A D.C. Superior Court judge has granted a teen-aged girl's request to be released from a private psychiatric institute in the District over the objections of the girl's mother, who had signed her in two weeks ago.
Judge George H. Goodrich granted the request at an emergency hearing after an attorney for the 16-year-old Lanham girl had asked the court that she be released. The girl's mother had signed her into the Psychiatric Institute of Washington on April 21.
Although an attorney representing the girl's mother told Goodrich that releasing the girl from the hospital would interfere with the mother's right to determine what was in her daughter's best interest, Goodrich ordered the girl released after hospital attorneys acknowledged that she no longer needed impatient care.
Goodrich's ruling last Friday set no broad precedent, but the girl's challenge to the private mental health facility was seen as a rare test of the legal rights of a juvenile contesting what generally is considered a voluntary commitment made by her parents.
"A voluntary patient under the age of 18 has rights too," said James Nickelsporn, the girl's attorney, "and cannot be subjected to the whim of her mother and father just because they wanted to place her in a psychiatric hospital."
In court papers filed on behalf of the girl, a Prince George's County high school student who works as a part-time cook at a fast-food restaurant, Nickelsporn said the girl "is not a mentally ill person. She does not suffer from any psychosis or other disease which substantially impairs [her] mental health. . ."
The mother's attorney, Carl Womack, told Goodrich at the court hearing that hospitalization was "in her child's interest" and that the child "will be the last to admit it.
"If you take her out of there (the hospital) you interfere with her (the mother's) rights as custodial parent," Womack argued.

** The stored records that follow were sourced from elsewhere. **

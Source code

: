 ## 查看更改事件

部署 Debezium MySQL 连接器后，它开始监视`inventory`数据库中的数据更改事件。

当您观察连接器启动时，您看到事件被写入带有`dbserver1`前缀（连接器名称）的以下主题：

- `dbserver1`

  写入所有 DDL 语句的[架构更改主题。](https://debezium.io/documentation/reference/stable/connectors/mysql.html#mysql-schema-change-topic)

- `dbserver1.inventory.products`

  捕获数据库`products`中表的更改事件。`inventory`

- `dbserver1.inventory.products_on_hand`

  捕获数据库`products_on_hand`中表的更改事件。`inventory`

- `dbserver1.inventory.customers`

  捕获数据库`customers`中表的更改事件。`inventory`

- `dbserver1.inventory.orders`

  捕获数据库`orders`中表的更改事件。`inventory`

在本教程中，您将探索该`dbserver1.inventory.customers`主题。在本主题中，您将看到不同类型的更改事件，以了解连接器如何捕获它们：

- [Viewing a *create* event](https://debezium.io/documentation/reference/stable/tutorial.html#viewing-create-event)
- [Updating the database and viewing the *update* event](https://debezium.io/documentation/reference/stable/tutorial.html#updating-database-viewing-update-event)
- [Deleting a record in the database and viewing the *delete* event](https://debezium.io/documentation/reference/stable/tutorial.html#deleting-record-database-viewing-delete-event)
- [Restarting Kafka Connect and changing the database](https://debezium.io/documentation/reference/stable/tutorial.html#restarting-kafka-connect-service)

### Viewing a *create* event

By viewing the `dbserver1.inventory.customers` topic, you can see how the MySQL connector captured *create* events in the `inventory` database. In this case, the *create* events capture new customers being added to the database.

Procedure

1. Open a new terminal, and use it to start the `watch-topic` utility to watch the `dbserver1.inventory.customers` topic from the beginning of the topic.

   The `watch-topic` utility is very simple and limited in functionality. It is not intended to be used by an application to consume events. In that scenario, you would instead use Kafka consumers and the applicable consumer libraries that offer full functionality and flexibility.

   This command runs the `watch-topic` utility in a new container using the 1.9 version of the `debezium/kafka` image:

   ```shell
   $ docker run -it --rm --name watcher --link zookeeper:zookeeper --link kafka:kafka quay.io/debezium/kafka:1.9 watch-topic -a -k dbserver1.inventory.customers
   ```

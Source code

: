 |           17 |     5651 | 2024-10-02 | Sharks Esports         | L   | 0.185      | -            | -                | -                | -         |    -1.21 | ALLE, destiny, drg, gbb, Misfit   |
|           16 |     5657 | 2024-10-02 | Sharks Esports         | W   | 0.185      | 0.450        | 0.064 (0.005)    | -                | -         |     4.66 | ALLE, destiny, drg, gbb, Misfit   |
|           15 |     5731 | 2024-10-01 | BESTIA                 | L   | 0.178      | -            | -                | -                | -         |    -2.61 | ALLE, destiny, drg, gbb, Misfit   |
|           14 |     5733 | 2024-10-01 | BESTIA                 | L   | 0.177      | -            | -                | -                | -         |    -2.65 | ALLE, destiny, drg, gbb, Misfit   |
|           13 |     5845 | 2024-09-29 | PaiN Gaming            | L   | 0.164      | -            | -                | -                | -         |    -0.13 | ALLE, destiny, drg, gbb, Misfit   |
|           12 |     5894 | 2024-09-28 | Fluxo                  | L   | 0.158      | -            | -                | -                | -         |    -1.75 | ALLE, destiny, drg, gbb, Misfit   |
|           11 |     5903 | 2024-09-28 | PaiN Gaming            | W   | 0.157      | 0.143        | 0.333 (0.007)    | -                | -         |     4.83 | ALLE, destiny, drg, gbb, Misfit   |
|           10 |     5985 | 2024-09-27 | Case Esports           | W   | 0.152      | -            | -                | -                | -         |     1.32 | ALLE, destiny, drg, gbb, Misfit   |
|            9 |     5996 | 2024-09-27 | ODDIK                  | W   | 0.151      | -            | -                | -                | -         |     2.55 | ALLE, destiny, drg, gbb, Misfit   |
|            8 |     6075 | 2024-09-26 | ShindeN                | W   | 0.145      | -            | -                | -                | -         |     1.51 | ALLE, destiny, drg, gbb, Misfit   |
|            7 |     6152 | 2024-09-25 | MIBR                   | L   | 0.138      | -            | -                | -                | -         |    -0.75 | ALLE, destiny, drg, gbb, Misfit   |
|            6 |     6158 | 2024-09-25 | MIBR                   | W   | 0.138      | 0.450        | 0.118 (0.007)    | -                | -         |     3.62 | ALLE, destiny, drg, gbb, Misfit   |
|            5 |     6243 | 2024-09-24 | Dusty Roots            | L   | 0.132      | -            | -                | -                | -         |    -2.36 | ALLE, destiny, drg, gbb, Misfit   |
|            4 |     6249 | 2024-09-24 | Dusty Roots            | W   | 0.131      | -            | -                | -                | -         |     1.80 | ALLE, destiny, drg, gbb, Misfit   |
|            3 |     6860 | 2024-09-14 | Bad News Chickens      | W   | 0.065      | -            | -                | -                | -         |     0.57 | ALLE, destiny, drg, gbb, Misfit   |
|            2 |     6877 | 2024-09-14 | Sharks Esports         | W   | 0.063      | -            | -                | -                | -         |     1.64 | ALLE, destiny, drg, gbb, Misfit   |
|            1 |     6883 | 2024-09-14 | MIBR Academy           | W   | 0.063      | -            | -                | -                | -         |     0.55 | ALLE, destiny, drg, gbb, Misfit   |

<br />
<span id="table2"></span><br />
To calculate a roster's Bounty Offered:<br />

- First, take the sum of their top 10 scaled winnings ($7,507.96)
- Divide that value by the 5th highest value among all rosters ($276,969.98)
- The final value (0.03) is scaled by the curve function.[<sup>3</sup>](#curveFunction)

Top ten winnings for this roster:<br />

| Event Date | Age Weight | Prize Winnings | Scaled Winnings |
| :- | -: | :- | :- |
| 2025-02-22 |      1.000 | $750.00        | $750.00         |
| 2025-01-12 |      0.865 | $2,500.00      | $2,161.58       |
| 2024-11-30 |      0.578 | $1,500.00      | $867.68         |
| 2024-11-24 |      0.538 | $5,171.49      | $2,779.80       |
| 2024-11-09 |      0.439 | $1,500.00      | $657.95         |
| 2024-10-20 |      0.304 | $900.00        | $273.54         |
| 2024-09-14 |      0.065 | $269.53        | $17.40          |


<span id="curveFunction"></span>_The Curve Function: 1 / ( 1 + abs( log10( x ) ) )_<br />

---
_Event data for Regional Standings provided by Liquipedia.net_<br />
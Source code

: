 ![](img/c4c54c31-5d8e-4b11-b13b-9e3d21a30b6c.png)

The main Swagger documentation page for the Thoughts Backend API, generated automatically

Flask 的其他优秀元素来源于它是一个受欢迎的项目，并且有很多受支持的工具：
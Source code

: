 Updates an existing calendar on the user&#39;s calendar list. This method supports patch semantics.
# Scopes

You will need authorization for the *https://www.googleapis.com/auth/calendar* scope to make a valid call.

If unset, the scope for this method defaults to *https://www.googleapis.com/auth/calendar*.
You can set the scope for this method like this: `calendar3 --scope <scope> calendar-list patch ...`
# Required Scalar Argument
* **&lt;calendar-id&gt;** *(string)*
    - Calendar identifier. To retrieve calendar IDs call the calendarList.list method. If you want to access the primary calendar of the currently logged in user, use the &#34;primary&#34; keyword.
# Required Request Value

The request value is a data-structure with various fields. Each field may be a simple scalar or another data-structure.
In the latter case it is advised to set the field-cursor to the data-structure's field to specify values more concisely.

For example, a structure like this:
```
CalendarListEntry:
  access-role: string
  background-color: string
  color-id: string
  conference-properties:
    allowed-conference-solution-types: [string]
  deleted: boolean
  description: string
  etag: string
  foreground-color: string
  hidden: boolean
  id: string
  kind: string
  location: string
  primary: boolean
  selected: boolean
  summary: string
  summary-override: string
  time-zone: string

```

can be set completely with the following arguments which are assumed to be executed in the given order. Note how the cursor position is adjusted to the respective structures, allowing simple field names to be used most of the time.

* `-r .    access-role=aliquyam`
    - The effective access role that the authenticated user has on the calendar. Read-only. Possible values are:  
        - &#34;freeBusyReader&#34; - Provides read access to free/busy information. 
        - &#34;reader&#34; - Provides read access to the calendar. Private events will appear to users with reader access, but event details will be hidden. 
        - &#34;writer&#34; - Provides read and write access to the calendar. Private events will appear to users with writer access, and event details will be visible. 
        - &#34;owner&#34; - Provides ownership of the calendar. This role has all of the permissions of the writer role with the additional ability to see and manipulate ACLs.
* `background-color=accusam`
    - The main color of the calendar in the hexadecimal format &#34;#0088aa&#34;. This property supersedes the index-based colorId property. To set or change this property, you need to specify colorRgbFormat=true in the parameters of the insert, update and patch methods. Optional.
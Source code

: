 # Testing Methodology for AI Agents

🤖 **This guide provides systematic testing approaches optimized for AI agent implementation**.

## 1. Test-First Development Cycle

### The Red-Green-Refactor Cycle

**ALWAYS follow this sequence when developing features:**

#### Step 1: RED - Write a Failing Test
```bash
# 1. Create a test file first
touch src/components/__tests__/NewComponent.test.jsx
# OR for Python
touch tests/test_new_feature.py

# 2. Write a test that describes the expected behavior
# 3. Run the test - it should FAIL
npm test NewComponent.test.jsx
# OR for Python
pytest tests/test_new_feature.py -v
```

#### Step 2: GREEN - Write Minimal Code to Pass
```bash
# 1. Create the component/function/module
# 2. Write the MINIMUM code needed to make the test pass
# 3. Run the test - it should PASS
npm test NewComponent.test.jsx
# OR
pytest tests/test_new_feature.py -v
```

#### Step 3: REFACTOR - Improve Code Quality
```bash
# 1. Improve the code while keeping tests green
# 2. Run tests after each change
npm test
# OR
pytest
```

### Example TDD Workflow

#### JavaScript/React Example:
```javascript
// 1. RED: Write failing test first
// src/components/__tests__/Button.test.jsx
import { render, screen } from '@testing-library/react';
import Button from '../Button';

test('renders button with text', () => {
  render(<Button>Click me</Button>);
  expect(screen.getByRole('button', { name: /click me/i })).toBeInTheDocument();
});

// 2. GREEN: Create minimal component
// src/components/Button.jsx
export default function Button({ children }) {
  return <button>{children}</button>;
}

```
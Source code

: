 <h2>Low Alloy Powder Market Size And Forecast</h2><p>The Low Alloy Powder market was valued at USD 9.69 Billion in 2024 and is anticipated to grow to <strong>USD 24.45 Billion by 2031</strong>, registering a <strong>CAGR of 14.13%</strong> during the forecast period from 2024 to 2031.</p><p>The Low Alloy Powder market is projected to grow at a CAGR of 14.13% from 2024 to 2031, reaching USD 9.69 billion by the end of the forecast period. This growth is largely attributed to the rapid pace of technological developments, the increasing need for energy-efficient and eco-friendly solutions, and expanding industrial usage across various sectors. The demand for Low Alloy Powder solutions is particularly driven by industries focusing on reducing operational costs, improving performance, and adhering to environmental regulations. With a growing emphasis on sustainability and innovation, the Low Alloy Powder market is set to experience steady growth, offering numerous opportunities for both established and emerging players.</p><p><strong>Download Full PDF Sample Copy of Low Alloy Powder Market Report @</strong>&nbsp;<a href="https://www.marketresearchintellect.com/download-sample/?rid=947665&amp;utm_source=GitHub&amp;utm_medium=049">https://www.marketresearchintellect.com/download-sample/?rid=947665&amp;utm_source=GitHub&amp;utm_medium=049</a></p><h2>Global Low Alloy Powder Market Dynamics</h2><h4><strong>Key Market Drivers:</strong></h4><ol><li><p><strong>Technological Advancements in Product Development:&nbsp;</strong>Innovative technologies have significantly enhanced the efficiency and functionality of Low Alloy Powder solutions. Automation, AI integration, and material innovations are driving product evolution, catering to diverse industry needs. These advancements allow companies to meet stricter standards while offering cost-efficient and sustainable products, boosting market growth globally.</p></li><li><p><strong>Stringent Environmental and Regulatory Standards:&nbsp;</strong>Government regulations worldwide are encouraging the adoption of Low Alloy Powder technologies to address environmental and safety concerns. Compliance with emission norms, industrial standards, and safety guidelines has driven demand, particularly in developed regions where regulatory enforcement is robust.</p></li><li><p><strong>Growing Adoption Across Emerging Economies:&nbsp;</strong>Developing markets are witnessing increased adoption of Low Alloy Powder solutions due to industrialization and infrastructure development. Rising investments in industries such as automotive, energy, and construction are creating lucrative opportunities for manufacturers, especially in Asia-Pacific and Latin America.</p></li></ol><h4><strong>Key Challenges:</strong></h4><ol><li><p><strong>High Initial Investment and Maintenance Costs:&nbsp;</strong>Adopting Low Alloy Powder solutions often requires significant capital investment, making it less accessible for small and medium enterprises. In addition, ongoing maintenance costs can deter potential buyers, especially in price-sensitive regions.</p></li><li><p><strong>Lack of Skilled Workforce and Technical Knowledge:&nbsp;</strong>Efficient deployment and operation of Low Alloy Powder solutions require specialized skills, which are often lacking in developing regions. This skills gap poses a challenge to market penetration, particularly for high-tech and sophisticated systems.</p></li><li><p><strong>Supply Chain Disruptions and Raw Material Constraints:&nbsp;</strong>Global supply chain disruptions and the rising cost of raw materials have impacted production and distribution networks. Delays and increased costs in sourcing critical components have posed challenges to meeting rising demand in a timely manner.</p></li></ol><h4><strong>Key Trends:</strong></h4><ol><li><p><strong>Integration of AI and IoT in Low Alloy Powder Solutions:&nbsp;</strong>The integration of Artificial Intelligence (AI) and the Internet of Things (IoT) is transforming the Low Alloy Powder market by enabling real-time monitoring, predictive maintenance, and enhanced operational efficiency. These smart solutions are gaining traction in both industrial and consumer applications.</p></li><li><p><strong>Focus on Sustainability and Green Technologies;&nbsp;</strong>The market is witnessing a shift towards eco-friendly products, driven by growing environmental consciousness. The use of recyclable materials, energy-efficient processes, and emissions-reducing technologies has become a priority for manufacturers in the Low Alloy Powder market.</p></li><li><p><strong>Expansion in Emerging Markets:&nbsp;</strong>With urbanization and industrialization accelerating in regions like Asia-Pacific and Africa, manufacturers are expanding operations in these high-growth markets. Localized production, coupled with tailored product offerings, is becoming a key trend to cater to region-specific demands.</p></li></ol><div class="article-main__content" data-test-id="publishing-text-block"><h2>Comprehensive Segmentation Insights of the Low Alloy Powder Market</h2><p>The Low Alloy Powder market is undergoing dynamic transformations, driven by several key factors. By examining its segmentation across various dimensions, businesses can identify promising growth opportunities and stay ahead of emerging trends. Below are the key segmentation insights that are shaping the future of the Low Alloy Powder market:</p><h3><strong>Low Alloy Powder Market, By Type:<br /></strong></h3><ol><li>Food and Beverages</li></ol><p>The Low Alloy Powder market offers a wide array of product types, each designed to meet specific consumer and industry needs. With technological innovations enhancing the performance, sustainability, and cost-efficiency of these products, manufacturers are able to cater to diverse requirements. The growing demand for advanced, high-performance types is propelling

Thomas A. Guidoboni, the hospital's attorney, told Goodrich the girl could be released and was not a danger to herself or the community. After the hearing, the girl's mother said she was disappointed that the hospital did not take a stronger position on her behalf, and that she believed the hospital was trying to avoid a legal battle.
The hospital's attorney's said the Psychiatric Institute of Washington located at 4460 MacArthur Blvd. NW, has approximately 100 beds and costs about $300 a day. It is one of more than a dozen institutions which form the Psychiatric Institutes of America, the nation's biggest chain of private psychiatric hospitals.
Under District law, a parent can voluntarily place in a mental institution a child under 18 and, likewise, can withdraw the child as a patient.
Daniel Yohalem, legal director of the Children's Defense Fund, said the reason it is rare for children to contest their parents' decision to commit them to private mental institutions is that it is difficult for such children to obtain lawyers.
In public mental hospitals such as St. Elizabeth Hospital in D.C., court procedures protest patients' rights, Yohalem said.
Hospital attorney Guidoboni said the Psychiatric Institute had "provided her (the girl) the due process which she would have been afforded had she been brought to a public hospital," and that an initial psychological screening had taken place.
In an interview after the court hearing, the girl said she was pleased with the judge's decision and that she believed she was not mentally ill. Goodrich released the girl into her mother's custody, and attorneys close to the case said that further psychiatric evaluations would be arranged on an outpatient basis.